• septiembre 25, 2021 5:32 am

Delirium Nostri

Cultura con un toque muy personal

La Oreja de Van Gogh desata un tornado de emociones en Madrid

Hablar de un concierto de La Oreja de Van Gogh es ir mucho más allá de cuestiones técnicas, pues es escribir esta crónica con tinta de emociones. Emociones que me harán no olvidar la noche de este 5 de mayo.

El repaso a la discografía del grupo vasco durante este concierto fue pasear por parajes muy dispares. Podrían definirse como cumbres que con el paso del directo son cada vez más altas: tan pronto te suben a la cumbre del Olimpo con una fiesta sin igual o llorando a mares.

También, tienen el poder de traspasar su alma al público y que sientan lo mismo que ellos a la hora de crear tales himnos gracias a una interpretación incomparable. Pero, también te hacen transportarte a otros tiempos e incluso a otros lugares. Al comienzo del concierto el sonido de una tormenta daba la bienvenida a los fans. Si cerrabas los ojos, podrías atisbar un trozo de San Sebastián, su tierra. El rayo, fue el primer solo de guitarra de Pablo Benegas prometiendo de esta forma, un concierto único.

La dulzura de “Como un par de girasoles” fue la pista de despegue a esta segunda noche con el cartel de “Sold out” en la puerta del Teatro de Príncipe Pío. La garra eléctrica tardó poco en llegar. Las culpables fueron “Verano” y “El último vals”.

La máquina del tiempo se puso en funcionamiento hasta llegar a “Cuídate”. Las miradas de complicidad entre Leire Martínez y el público, hablaron por si solas. Perdónenme pero lo tengo que decir: es Historia de España.

Y “Con una mirada” el universo se detuvo, los relojes se pararon y nos olvidamos que más allá de las puertas del Teatro de Príncipe Pío nos esperaba nuestra vida. Xabi San Martín hizo su aparición llena de humildad y potencia, fundiendo su voz con la de Martínez y colisionando contra nuestros corazones.

Después de este momento, el giro de tuerca fue mayúsculo. La solemnidad de la instrumental ejerció de imán con el bello corporal de nuestras articulaciones para recibir a “Muñeca de trapo”.

Tras ella llegó “Sirenas”, un tema que habla tanto de la seña de identidad del grupo que no hace falta añadirle florituras poéticas para describirla. Hay que verla en directo con un espíritu crítico que nos grabe a fuego en la mente el lema “qué no pase nunca más”.

De nuevo la calidad presente en el escenario hizo que el foco de nuestros ojos se volviese completamente loco gracias al tema “Doblar y comprender”. Leire se dejó el alma interpretando esta triste despedida con una voz a la que no hay reto que se le resista. Pero, los sintetizadores y su elegancia no pasaron desapercibidos. Pasión, pasión y más pasión.

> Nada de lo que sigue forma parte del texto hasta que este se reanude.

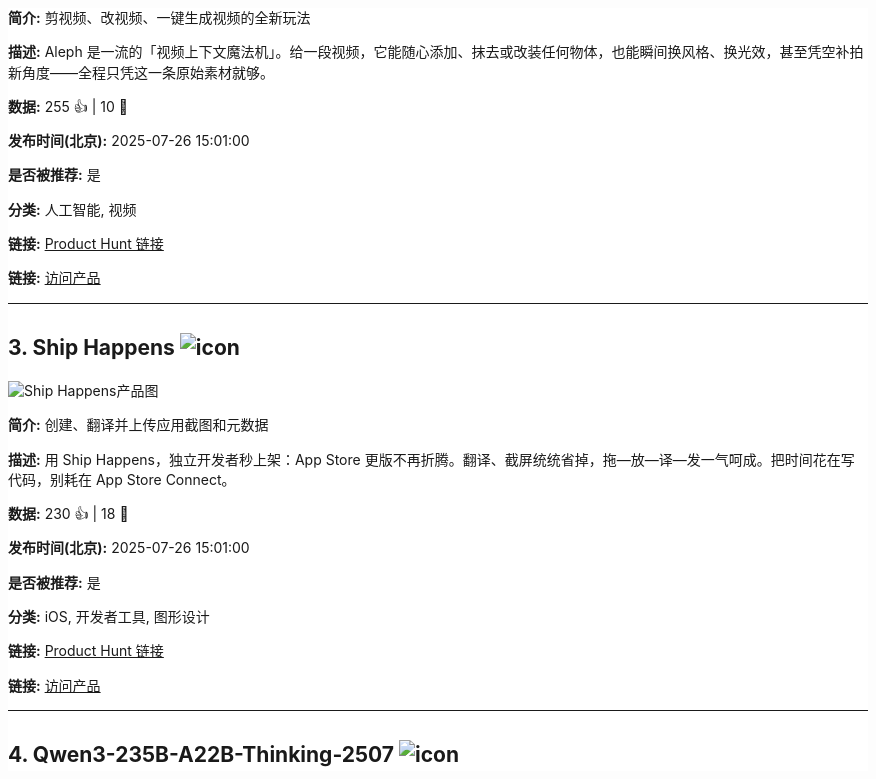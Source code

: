 **简介:** 剪视频、改视频、一键生成视频的全新玩法

**描述:** Aleph 是一流的「视频上下文魔法机」。给一段视频，它能随心添加、抹去或改装任何物体，也能瞬间换风格、换光效，甚至凭空补拍新角度——全程只凭这一条原始素材就够。

**数据:** 255 👍 | 10 💬

**发布时间(北京):** 2025-07-26 15:01:00

**是否被推荐:** 是

**分类:** 人工智能, 视频

**链接:** [Product Hunt 链接](https://www.producthunt.com/products/runwayml?utm_campaign=producthunt-api&utm_medium=api-v2&utm_source=Application%3A+producthunt-hots+%28ID%3A+183917%29)

**链接:** [访问产品](https://www.producthunt.com/r/DZQRIVZBRSE4GF?utm_campaign=producthunt-api&utm_medium=api-v2&utm_source=Application%3A+producthunt-hots+%28ID%3A+183917%29)

</div>

---

<div class="product-card">

## 3. Ship Happens ![icon](https://ph-files.imgix.net/56179cee-c89e-44a9-a904-a87b196fb378.png?auto=format&w=30)

![Ship Happens产品图](https://ph-files.imgix.net/d308f42e-971b-4d25-a692-5009a19fb311.png?auto=format&w=700)

**简介:** 创建、翻译并上传应用截图和元数据

**描述:** 用 Ship Happens，独立开发者秒上架：App Store 更版不再折腾。翻译、截屏统统省掉，拖—放—译—发一气呵成。把时间花在写代码，别耗在 App Store Connect。

**数据:** 230 👍 | 18 💬

**发布时间(北京):** 2025-07-26 15:01:00

**是否被推荐:** 是

**分类:** iOS, 开发者工具, 图形设计

**链接:** [Product Hunt 链接](https://www.producthunt.com/products/ship-happens-automate-asc-localization?utm_campaign=producthunt-api&utm_medium=api-v2&utm_source=Application%3A+producthunt-hots+%28ID%3A+183917%29)

**链接:** [访问产品](https://www.producthunt.com/r/JLNU7H2JWDGRKV?utm_campaign=producthunt-api&utm_medium=api-v2&utm_source=Application%3A+producthunt-hots+%28ID%3A+183917%29)

</div>

---

<div class="product-card">

## 4. Qwen3-235B-A22B-Thinking-2507 ![icon](https://ph-files.imgix.net/e0810112-e937-4ac5-b0ae-914e50761b75.png?auto=format&w=30)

Leire Martínez nos pidió en el tema “Podrás contar Conmigo” que siempre los tengamos presentes. Ellos han sido pilar en momentos de pandemia y historias a las que huir en nuestros momentos de caos interno. Queridos integrantes de La Oreja de Van Gogh, vosotros sois como miembros de nuestra familia a los que siempre recurrir.

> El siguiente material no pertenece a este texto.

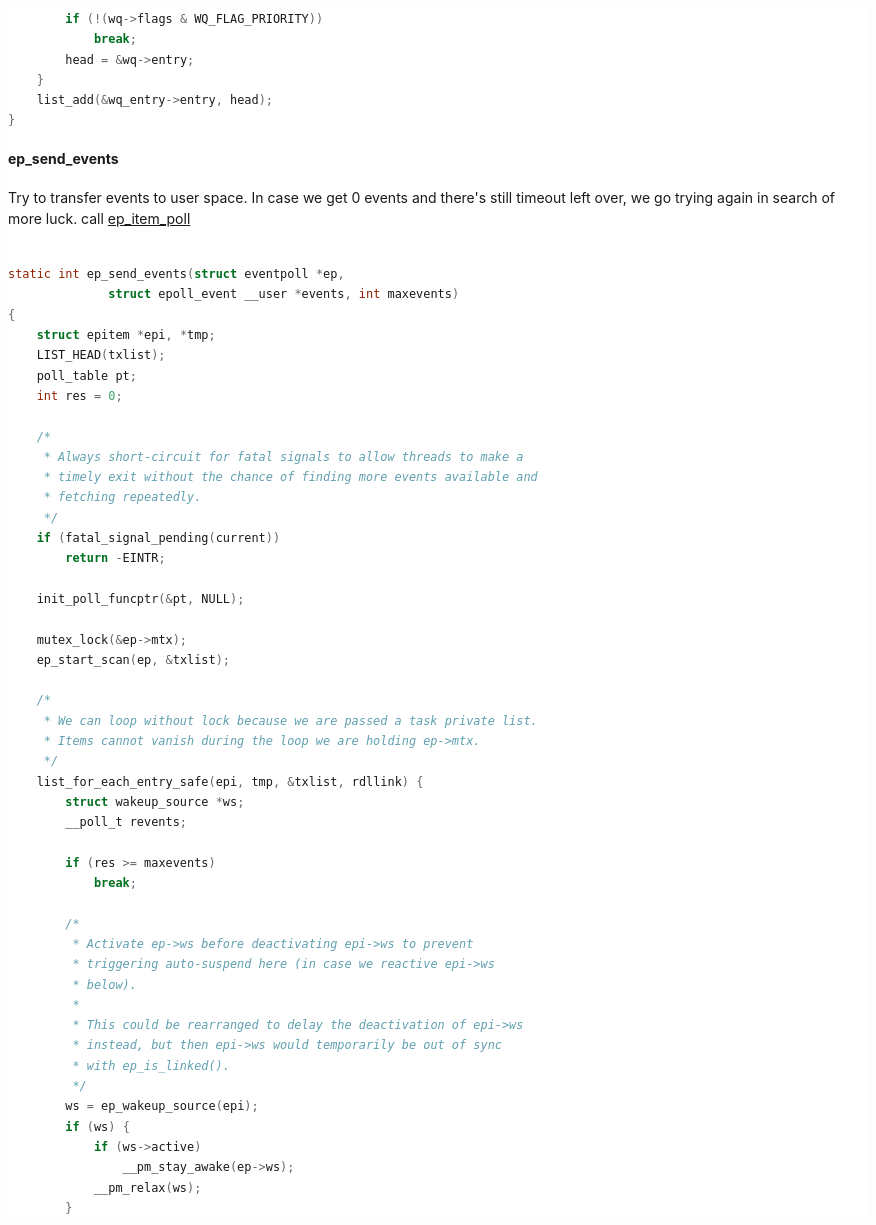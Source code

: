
 ```c
		if (!(wq->flags & WQ_FLAG_PRIORITY))
			break;
		head = &wq->entry;
	}
	list_add(&wq_entry->entry, head);
}
```



#### ep_send_events
Try to transfer events to user space. In case we get 0 events and there's still timeout left over, we go trying again in search of more luck.
call [ep_item_poll](/docs/CS/OS/Linux/epoll.md?id=ep_item_poll)

```c

static int ep_send_events(struct eventpoll *ep,
			  struct epoll_event __user *events, int maxevents)
{
	struct epitem *epi, *tmp;
	LIST_HEAD(txlist);
	poll_table pt;
	int res = 0;

	/*
	 * Always short-circuit for fatal signals to allow threads to make a
	 * timely exit without the chance of finding more events available and
	 * fetching repeatedly.
	 */
	if (fatal_signal_pending(current))
		return -EINTR;

	init_poll_funcptr(&pt, NULL);

	mutex_lock(&ep->mtx);
	ep_start_scan(ep, &txlist);

	/*
	 * We can loop without lock because we are passed a task private list.
	 * Items cannot vanish during the loop we are holding ep->mtx.
	 */
	list_for_each_entry_safe(epi, tmp, &txlist, rdllink) {
		struct wakeup_source *ws;
		__poll_t revents;

		if (res >= maxevents)
			break;

		/*
		 * Activate ep->ws before deactivating epi->ws to prevent
		 * triggering auto-suspend here (in case we reactive epi->ws
		 * below).
		 *
		 * This could be rearranged to delay the deactivation of epi->ws
		 * instead, but then epi->ws would temporarily be out of sync
		 * with ep_is_linked().
		 */
		ws = ep_wakeup_source(epi);
		if (ws) {
			if (ws->active)
				__pm_stay_awake(ep->ws);
			__pm_relax(ws);
		}

```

De nuevo las luces se apagaron y un solitario foco iluminó al guitarrista Benegas y a la vocalista. A guitarra y voz dejaron una escena mística revolucionando “La niña que llora en tus fiestas”. Lo que no esperaba es que en un abrir y cerrar de ojos, iban a dejar el plano acústico para meterle rock and rollo al asunto con tambores y todo. Sufrí mucho el no poder levantarme y bailarlo. Por ello quiero aplaudir el magnífico comportamiento del público que demostró una vez más que la cultura es segura.

El “Loa loa” completamente a capella de Leire Martínez fue motivo de ir sacando el paquete de pañuelos del bolso. La jugada la remató “Jueves”. Tuve la sensación de volver a escucharla por primera vez y de sentir esta trágica historia en primera persona. Dejar en silencio a tantas personas que observaban expectantes no es tarea fácil.

El fin, muy a nuestro pesar, llegó con “Abrázame” mejorando con crecer a la versión de estudio. No sin antes poner la traca final con “Cometas por el cielo”, todo un canto a la libertad.

La Oreja de Van Gogh es un alma libre y patrimonio de nuestro país. Una familia de músicos que te hace sentir como en casa cada vez que los visitas. Me va a costar superar este directo.